Hopes of an end to the four-month stand-off rose after Macau officials said more than $20m in North Korean funds which had been frozen in Banco Delta Asia (BDA) had finally been transferred.
North Korea had refused to implement the six-nation deal reached in February until it receives the Macau funds, which were frozen in 2005 after the United States raised suspicions of money-laundering and counterfeiting.
Thursday's transfer removes the "first obstacle" to denuclearisation, said Seoul's chief nuclear negotiator Chun Yung-Woo.
"From now on, we have to focus on the implementation of the February 13 agreement," he told journalists after returning from talks in Washington.
"It should not take too much time to send the money so the only process left is for North Korea to confirm the transfer."
Denuclearisation itself is "much more difficult to achieve than the BDA issue", Chun cautioned.
The communist state insisted on an international transfer to prove it has regained access to the global banking system, after the US blacklisting of BDA scared many other banks off North Korean business.
'There is no guarantee...'
In a complex deal, the cash was reportedly to be transferred to the New York Federal Reserve, then to the Russian central bank and onwards to a private Russian bank where the North Koreans have an account.
It was unclear whether this process would solve the wider banking problem to the North's satisfaction, or when it would be completed.
Japanese Foreign Minister Taro Aso speculated that North Korea may make further demands to stall the disarmament talks, which involve China, Japan, the two Koreas, Russia and the United States.
"There is no guarantee that six-way talks would immediately resume. The North Korean spokesperson is saying that it's all economic sanctions" that must be lifted, Aso said in Tokyo.

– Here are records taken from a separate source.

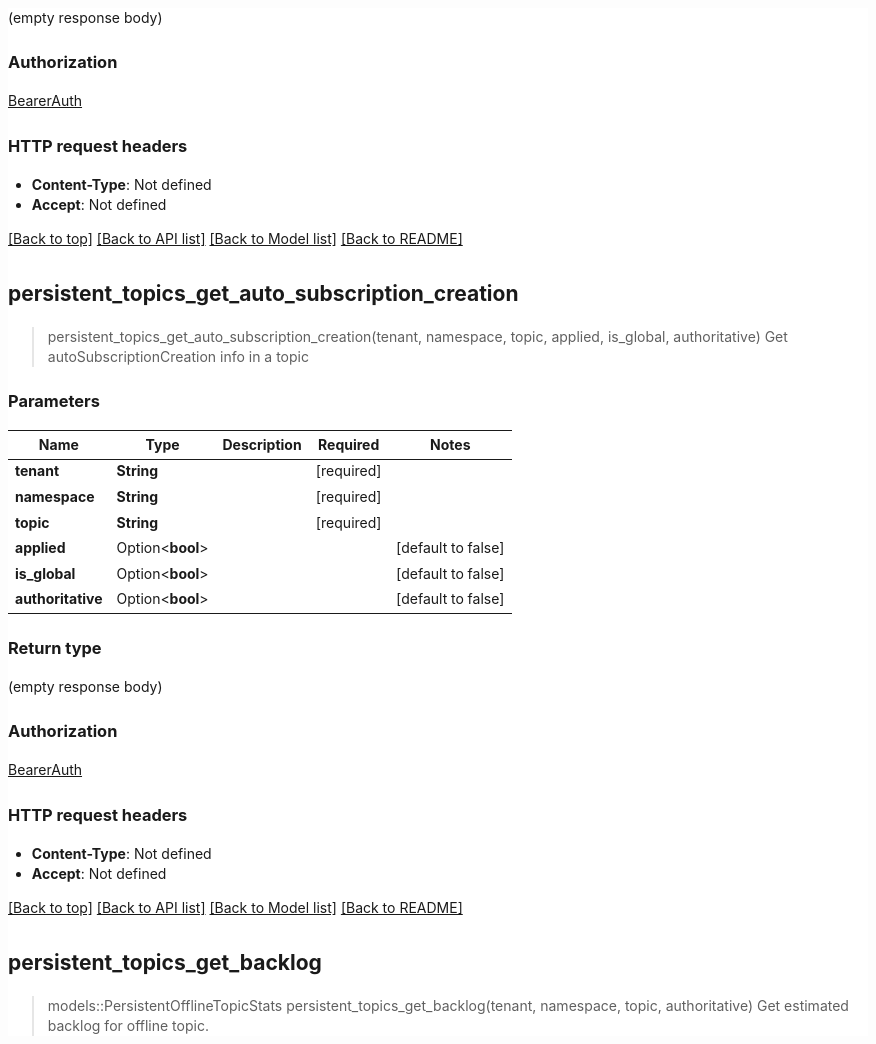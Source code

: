  (empty response body)

### Authorization

[BearerAuth](../README.md#BearerAuth)

### HTTP request headers

- **Content-Type**: Not defined
- **Accept**: Not defined

[[Back to top]](#) [[Back to API list]](../README.md#documentation-for-api-endpoints) [[Back to Model list]](../README.md#documentation-for-models) [[Back to README]](../README.md)


## persistent_topics_get_auto_subscription_creation

> persistent_topics_get_auto_subscription_creation(tenant, namespace, topic, applied, is_global, authoritative)
Get autoSubscriptionCreation info in a topic

### Parameters


Name | Type | Description  | Required | Notes
------------- | ------------- | ------------- | ------------- | -------------
**tenant** | **String** |  | [required] |
**namespace** | **String** |  | [required] |
**topic** | **String** |  | [required] |
**applied** | Option<**bool**> |  |  |[default to false]
**is_global** | Option<**bool**> |  |  |[default to false]
**authoritative** | Option<**bool**> |  |  |[default to false]

### Return type

 (empty response body)

### Authorization

[BearerAuth](../README.md#BearerAuth)

### HTTP request headers

- **Content-Type**: Not defined
- **Accept**: Not defined

[[Back to top]](#) [[Back to API list]](../README.md#documentation-for-api-endpoints) [[Back to Model list]](../README.md#documentation-for-models) [[Back to README]](../README.md)


## persistent_topics_get_backlog

> models::PersistentOfflineTopicStats persistent_topics_get_backlog(tenant, namespace, topic, authoritative)
Get estimated backlog for offline topic.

"After the money transfer, it is possible that they will step up their demands."
Macau Finance Minister Francis Tam said on Thursday that more than $20m dollars from "dozens of accounts" had been remitted.
The Pyongyang-linked accounts totalled 25 million and it was not clear what would happen to the remainder. But the accounts belong to private companies doing business with the North as well as its state agencies.
Chief US nuclear negotiator Christopher Hill, currently in Mongolia, was to travel on to China, South Korea and Japan to discuss "potential next steps" to reconvene the six-nation talks, a US State Department spokesperson said.